*Directions for this task*
Would you quote every entry exactly, dropping only the pictures?

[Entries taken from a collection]
# # #
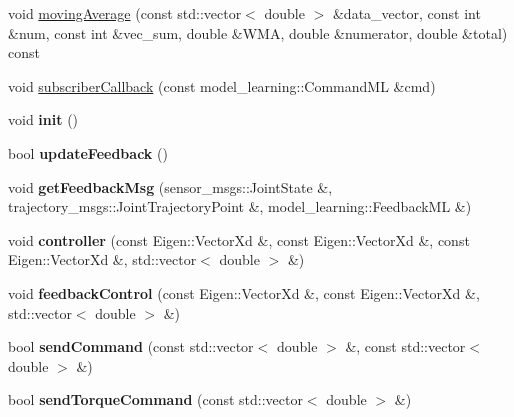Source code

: \begin{DoxyCompactItemize}
\item 
void \hyperlink{classarmcontroller_a26e78647cafc275e2c633f8e115c28c7}{moving\+Average} (const std\+::vector$<$ double $>$ \&data\+\_\+vector, const int \&num, const int \&vec\+\_\+sum, double \&W\+MA, double \&numerator, double \&total) const
\item 
void \hyperlink{classarmcontroller_a53acf57dd669cb3d2634b3d508a0d439}{subscriber\+Callback} (const model\+\_\+learning\+::\+Command\+ML \&cmd)
\item 
\mbox{\label{classarmcontroller_a45794311f7ab89c67fe7423e07ea19d7}} 
void {\bfseries init} ()
\item 
\mbox{\label{classarmcontroller_a3cba85249ae1746aeac14d12b68becdc}} 
bool {\bfseries update\+Feedback} ()
\item 
\mbox{\label{classarmcontroller_af1970af350bf0902f57bdbf4089f3b13}} 
void {\bfseries get\+Feedback\+Msg} (sensor\+\_\+msgs\+::\+Joint\+State \&, trajectory\+\_\+msgs\+::\+Joint\+Trajectory\+Point \&, model\+\_\+learning\+::\+Feedback\+ML \&)
\item 
\mbox{\label{classarmcontroller_a5d9414eb9b6c92b3f19f177c44f9f6f1}} 
void {\bfseries controller} (const Eigen\+::\+Vector\+Xd \&, const Eigen\+::\+Vector\+Xd \&, const Eigen\+::\+Vector\+Xd \&, std\+::vector$<$ double $>$ \&)
\item 
\mbox{\label{classarmcontroller_a2385c8f95fd011e1206d2730615a4fad}} 
void {\bfseries feedback\+Control} (const Eigen\+::\+Vector\+Xd \&, const Eigen\+::\+Vector\+Xd \&, std\+::vector$<$ double $>$ \&)
\item 
\mbox{\label{classarmcontroller_a146f6d320cd7641c9fbc8c7b014a7ceb}} 
bool {\bfseries send\+Command} (const std\+::vector$<$ double $>$ \&, const std\+::vector$<$ double $>$ \&)
\item 
\mbox{\label{classarmcontroller_adb671e988673c3750f3c846cac593eba}} 
bool {\bfseries send\+Torque\+Command} (const std\+::vector$<$ double $>$ \&)
\item 
\mbox{\label{classarmcontroller_a9f48bad4ba4c88f294d1dd78df260fc7}} 

\end{DoxyCompactItemize}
# # #
*Task solution*
Source code

: \begin{DoxyCompactItemize}
\item 
void \hyperlink{classarmcontroller_a26e78647cafc275e2c633f8e115c28c7}{moving\+Average} (const std\+::vector$<$ double $>$ \&data\+\_\+vector, const int \&num, const int \&vec\+\_\+sum, double \&W\+MA, double \&numerator, double \&total) const
\item 
void \hyperlink{classarmcontroller_a53acf57dd669cb3d2634b3d508a0d439}{subscriber\+Callback} (const model\+\_\+learning\+::\+Command\+ML \&cmd)
\item 
\mbox{\label{classarmcontroller_a45794311f7ab89c67fe7423e07ea19d7}} 
void {\bfseries init} ()
\item 
\mbox{\label{classarmcontroller_a3cba85249ae1746aeac14d12b68becdc}} 
bool {\bfseries update\+Feedback} ()
\item 
\mbox{\label{classarmcontroller_af1970af350bf0902f57bdbf4089f3b13}} 
void {\bfseries get\+Feedback\+Msg} (sensor\+\_\+msgs\+::\+Joint\+State \&, trajectory\+\_\+msgs\+::\+Joint\+Trajectory\+Point \&, model\+\_\+learning\+::\+Feedback\+ML \&)
\item 
\mbox{\label{classarmcontroller_a5d9414eb9b6c92b3f19f177c44f9f6f1}} 
void {\bfseries controller} (const Eigen\+::\+Vector\+Xd \&, const Eigen\+::\+Vector\+Xd \&, const Eigen\+::\+Vector\+Xd \&, std\+::vector$<$ double $>$ \&)
\item 
\mbox{\label{classarmcontroller_a2385c8f95fd011e1206d2730615a4fad}} 
void {\bfseries feedback\+Control} (const Eigen\+::\+Vector\+Xd \&, const Eigen\+::\+Vector\+Xd \&, std\+::vector$<$ double $>$ \&)
\item 
\mbox{\label{classarmcontroller_a146f6d320cd7641c9fbc8c7b014a7ceb}} 
bool {\bfseries send\+Command} (const std\+::vector$<$ double $>$ \&, const std\+::vector$<$ double $>$ \&)
\item 
\mbox{\label{classarmcontroller_adb671e988673c3750f3c846cac593eba}} 
bool {\bfseries send\+Torque\+Command} (const std\+::vector$<$ double $>$ \&)
\item 
\mbox{\label{classarmcontroller_a9f48bad4ba4c88f294d1dd78df260fc7}} 

\end{DoxyCompactItemize}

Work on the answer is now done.